385. Robert Southey to Thomas Southey, 1 March 1799
385. Robert Southey to Thomas Southey, 1 March 1799 *
My dear Tom
I go to London on May day, which happens on a Wednesday. if it will be in time, your journals had better be carried to London by me, than sent to Portsmouth where there is a possibility of their being lost. we shall, you see, meet in London. I have the whole month of May to pass there or in its neighbourhood, circumstances will determine whether I shall be with remain the whole of that time in London or pass one fortnight at Cambridge with Lloyd,  to which the wish to be at the College Libraries induces me, but your stay in town will in a great measure regulate mine, or tell me all about this – that is as much as you know about it.

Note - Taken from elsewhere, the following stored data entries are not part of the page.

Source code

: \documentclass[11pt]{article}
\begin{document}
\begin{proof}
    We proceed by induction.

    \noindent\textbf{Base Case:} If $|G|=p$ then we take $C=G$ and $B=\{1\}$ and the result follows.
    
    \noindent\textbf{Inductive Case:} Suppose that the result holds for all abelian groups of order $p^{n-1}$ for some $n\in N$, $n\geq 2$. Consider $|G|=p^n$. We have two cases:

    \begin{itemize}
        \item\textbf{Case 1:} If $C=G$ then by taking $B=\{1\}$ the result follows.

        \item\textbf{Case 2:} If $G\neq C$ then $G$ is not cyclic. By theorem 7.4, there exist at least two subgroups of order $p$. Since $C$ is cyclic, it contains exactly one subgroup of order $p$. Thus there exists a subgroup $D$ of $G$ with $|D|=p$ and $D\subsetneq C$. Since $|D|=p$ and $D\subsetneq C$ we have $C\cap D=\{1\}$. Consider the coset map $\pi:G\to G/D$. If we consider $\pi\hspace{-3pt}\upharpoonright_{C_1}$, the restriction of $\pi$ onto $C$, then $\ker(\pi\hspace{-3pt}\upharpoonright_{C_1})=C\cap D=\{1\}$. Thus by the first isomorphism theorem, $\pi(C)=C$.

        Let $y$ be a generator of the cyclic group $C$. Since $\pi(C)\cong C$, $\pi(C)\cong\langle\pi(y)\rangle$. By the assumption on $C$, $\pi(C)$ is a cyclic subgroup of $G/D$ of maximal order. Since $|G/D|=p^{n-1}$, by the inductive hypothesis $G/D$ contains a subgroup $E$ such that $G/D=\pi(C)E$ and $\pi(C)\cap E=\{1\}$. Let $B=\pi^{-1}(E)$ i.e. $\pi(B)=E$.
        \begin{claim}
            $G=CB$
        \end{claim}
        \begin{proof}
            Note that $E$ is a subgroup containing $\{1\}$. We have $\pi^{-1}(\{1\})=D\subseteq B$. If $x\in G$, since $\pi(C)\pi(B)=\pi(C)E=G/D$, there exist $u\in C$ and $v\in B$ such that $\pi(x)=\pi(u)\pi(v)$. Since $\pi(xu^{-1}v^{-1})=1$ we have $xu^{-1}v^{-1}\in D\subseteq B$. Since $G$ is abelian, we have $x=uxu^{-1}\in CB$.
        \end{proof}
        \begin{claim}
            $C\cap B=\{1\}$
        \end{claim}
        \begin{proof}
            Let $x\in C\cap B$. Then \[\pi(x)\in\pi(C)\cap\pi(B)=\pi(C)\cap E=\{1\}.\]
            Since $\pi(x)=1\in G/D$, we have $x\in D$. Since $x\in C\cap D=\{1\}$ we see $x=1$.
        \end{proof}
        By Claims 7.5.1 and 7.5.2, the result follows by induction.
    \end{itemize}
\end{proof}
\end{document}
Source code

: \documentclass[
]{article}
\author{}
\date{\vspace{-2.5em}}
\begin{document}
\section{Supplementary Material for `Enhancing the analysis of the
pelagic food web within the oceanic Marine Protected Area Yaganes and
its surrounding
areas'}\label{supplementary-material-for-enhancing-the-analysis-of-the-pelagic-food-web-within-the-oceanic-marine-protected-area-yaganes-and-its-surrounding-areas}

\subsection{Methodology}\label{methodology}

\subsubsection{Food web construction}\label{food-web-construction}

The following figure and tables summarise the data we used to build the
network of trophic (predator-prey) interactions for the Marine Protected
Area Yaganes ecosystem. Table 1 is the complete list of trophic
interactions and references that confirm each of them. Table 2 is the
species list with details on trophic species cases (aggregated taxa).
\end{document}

I this day send off two Letters  – two Poems,  to you. a large copy of the latter, uniform with the octavo Joan of Arc  we will keep for you, the gleaning volume,  which you heard me mention & of which I expect to furnish nearly half, will soon go to the press, – that is in about three weeks. & – that you may have all my literary history at once – the eleventh book of Madoc is begun;  I have fixed upon a dramatic subject & just commenced the first scene. this is my reviewing time, & that must be cleared off before any other employment can be pursued with spirit. I have also an octavo volume in hand, which you have heard me speak of, the Analysis of Obscure Epic Poems.  this will be the most disinterested of my labours, as I expect only to sell a small edition, but it will be valuable now, & daily becoming more so, as the books which it will rescue from utter oblivion daily become scarcer. criticisms will be scattered thro it, the compressed narration of each poem will not be uninteresting, there will be many translations, & perhaps sometimes when I see a fine subject massacred I may throw off a passage of my own to show what could have been made of it. this volume is my idle work – I read the necessary books as my leisure reading – & have my paper lying open before me.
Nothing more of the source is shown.